Problem statement ->
Taking the data below line by line, count those that include the word "conversión" and report the number alone.
:: Stored data ::
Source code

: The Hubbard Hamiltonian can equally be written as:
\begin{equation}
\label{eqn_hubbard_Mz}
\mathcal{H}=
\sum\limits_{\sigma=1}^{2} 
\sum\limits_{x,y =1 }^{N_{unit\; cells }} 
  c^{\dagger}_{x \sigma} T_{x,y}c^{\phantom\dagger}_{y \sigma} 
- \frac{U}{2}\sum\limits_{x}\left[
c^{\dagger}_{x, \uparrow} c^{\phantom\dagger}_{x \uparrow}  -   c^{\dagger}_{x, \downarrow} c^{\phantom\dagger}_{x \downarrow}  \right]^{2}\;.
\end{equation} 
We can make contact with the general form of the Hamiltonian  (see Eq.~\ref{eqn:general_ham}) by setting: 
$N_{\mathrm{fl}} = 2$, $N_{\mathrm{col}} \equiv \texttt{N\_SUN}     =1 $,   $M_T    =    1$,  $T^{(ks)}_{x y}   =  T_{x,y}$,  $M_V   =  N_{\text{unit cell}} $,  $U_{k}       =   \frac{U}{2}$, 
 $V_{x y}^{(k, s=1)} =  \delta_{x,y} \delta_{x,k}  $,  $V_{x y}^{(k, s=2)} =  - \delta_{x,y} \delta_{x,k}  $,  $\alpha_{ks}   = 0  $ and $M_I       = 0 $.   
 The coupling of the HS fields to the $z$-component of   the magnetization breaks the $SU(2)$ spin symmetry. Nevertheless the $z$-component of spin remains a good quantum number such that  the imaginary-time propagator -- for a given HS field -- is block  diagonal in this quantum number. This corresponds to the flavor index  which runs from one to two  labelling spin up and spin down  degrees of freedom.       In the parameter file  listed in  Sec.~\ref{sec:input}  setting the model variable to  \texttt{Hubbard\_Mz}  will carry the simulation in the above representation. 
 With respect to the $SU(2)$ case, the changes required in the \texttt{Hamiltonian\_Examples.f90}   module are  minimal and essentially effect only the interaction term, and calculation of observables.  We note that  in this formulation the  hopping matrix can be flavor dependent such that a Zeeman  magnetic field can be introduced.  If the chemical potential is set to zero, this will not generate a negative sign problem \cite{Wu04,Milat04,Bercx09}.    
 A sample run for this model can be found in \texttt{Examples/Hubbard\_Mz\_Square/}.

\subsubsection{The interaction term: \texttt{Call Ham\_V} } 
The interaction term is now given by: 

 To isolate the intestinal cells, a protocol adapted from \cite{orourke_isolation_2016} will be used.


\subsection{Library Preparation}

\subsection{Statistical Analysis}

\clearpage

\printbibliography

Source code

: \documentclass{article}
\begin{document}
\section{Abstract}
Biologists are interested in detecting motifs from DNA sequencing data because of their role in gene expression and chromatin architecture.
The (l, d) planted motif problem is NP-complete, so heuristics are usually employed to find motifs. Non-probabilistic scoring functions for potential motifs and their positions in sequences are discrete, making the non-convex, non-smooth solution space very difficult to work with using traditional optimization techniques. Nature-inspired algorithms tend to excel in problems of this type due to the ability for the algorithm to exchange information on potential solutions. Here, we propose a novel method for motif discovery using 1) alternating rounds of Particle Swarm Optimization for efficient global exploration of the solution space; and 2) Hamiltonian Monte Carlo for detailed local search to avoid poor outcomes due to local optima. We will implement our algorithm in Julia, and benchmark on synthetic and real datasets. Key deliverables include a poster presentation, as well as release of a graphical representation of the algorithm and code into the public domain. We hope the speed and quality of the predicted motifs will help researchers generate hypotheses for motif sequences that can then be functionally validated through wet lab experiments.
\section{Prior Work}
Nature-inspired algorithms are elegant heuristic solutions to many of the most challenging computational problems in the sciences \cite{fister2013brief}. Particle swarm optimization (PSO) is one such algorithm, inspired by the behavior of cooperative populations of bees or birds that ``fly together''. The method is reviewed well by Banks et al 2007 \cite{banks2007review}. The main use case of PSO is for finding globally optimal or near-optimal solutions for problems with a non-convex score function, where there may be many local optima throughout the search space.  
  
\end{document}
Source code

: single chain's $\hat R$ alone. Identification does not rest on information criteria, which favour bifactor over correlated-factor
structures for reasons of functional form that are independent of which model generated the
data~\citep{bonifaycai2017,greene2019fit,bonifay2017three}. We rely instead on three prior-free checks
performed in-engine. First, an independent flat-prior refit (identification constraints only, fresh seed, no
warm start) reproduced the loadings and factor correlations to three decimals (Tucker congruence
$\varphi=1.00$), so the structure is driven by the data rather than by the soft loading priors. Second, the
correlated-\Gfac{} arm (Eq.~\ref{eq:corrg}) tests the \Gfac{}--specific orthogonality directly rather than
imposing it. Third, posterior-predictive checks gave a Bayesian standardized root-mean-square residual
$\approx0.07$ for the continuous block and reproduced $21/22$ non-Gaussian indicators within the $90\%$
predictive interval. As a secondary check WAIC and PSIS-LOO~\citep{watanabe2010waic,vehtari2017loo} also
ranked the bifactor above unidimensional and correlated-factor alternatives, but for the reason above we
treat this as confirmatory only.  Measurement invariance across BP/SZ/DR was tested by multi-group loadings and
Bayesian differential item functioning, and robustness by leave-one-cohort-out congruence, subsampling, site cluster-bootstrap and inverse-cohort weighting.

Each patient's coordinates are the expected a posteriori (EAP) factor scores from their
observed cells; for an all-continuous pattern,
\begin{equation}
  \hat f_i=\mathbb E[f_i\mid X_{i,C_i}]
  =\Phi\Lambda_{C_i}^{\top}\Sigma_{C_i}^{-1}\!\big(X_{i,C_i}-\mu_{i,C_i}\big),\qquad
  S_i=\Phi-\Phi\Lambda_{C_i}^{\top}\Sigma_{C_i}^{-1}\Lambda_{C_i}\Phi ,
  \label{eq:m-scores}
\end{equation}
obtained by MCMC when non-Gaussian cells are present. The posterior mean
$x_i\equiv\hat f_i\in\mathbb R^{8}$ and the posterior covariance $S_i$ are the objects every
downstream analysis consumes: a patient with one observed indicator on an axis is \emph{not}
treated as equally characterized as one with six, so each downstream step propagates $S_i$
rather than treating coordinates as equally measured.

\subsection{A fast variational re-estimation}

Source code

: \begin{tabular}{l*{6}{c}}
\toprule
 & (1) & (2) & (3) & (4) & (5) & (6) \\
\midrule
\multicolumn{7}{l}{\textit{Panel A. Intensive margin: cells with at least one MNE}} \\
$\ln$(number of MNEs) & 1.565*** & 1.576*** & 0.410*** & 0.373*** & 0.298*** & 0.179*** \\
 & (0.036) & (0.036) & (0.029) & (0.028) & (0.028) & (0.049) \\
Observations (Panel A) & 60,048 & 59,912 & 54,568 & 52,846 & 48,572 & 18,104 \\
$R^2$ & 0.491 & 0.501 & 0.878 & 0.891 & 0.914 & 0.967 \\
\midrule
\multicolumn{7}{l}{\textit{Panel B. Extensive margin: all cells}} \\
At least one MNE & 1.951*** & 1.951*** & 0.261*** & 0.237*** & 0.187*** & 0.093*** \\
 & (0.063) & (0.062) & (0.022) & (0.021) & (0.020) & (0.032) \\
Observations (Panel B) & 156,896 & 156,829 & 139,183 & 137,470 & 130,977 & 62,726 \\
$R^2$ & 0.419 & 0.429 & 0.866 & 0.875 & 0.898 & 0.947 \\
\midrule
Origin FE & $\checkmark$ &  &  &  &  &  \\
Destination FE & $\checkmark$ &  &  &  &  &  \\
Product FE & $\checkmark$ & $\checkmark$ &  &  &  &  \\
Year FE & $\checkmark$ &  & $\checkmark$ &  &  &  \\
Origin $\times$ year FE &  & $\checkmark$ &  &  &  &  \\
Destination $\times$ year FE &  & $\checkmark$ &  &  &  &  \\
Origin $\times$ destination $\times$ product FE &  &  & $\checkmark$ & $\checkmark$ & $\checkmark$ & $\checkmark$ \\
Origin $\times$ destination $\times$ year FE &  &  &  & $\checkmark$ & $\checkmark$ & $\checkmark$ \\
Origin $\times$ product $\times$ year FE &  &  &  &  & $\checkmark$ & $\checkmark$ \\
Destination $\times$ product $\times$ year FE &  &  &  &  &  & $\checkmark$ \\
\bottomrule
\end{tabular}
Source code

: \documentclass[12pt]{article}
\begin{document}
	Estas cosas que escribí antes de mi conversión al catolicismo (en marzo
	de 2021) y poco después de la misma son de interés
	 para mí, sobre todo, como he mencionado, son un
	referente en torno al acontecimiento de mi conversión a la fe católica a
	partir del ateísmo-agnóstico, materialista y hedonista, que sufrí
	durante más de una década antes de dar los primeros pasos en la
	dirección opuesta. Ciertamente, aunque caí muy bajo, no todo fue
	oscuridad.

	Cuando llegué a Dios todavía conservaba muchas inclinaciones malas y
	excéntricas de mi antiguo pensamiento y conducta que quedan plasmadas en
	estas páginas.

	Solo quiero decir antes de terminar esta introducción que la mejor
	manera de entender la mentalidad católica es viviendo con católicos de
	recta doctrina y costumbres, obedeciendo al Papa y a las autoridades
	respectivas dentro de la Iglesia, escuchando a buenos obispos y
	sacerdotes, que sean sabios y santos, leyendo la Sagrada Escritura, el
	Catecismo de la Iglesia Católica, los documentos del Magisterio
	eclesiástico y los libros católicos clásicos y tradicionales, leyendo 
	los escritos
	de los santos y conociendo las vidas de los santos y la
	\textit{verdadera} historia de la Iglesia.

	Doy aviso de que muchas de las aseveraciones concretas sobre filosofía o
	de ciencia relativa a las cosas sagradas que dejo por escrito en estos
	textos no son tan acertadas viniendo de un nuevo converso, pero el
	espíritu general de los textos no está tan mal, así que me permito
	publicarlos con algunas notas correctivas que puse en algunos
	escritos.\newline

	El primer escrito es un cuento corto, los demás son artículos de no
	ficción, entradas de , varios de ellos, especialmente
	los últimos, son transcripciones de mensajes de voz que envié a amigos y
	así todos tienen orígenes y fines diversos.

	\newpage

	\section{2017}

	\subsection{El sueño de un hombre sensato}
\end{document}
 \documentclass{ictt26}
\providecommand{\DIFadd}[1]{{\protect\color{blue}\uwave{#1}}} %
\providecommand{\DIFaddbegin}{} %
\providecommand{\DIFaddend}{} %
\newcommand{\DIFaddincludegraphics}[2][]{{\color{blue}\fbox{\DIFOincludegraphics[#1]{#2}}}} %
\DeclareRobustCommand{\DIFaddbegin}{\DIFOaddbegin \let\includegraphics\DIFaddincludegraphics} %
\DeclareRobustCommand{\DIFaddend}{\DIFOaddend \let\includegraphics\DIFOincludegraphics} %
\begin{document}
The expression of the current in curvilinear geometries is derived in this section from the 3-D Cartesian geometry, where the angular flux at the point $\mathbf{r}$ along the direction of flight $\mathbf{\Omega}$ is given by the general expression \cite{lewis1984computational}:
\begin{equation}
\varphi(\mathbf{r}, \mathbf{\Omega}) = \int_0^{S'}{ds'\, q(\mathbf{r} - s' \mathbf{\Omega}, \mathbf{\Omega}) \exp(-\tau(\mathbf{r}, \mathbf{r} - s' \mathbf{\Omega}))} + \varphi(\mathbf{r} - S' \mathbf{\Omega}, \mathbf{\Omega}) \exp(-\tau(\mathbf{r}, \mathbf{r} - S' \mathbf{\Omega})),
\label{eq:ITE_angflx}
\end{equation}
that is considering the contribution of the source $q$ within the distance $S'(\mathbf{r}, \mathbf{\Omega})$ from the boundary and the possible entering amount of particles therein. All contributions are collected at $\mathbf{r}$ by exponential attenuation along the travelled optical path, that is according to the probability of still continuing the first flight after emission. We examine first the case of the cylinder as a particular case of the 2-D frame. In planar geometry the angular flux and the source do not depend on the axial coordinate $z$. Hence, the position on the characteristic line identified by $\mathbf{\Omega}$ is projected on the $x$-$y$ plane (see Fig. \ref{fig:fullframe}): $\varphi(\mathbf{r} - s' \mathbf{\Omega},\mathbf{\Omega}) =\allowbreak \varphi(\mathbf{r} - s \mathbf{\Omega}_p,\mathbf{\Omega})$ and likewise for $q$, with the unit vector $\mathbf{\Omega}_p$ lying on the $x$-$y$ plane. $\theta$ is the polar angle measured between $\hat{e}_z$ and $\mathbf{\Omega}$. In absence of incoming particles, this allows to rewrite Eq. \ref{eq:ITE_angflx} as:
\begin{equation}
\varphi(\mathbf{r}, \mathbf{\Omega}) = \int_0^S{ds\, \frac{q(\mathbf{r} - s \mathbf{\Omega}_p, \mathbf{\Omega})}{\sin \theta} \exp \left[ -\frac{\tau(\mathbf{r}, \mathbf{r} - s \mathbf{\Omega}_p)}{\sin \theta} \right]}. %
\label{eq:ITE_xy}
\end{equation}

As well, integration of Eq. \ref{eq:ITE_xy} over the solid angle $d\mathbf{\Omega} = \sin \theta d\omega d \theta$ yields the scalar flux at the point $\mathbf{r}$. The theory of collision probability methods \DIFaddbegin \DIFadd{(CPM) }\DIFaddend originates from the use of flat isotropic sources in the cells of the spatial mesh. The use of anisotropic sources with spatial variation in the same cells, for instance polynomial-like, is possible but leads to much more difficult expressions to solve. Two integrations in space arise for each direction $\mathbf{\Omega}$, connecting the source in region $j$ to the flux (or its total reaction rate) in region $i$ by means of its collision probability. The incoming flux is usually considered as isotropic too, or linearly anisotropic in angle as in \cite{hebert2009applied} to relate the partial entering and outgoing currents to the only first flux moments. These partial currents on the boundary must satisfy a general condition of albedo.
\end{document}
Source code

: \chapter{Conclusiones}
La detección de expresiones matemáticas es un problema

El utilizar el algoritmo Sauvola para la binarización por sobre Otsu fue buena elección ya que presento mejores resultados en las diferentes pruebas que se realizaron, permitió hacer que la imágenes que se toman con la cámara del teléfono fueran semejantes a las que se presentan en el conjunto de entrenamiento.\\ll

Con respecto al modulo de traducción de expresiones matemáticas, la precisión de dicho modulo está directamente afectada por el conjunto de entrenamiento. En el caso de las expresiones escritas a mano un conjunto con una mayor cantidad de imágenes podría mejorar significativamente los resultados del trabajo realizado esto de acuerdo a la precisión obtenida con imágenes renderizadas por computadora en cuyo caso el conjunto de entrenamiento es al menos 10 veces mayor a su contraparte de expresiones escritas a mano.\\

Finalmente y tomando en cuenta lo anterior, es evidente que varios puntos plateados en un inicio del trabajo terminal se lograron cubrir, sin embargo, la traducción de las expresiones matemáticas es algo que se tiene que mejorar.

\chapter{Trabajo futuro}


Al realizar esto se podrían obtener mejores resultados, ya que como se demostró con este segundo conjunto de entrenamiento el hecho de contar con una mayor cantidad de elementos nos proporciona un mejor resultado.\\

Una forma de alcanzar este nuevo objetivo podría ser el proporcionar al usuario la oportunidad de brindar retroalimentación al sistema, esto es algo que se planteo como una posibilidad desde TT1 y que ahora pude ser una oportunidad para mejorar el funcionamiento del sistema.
:::
Answer to the exercise ->
2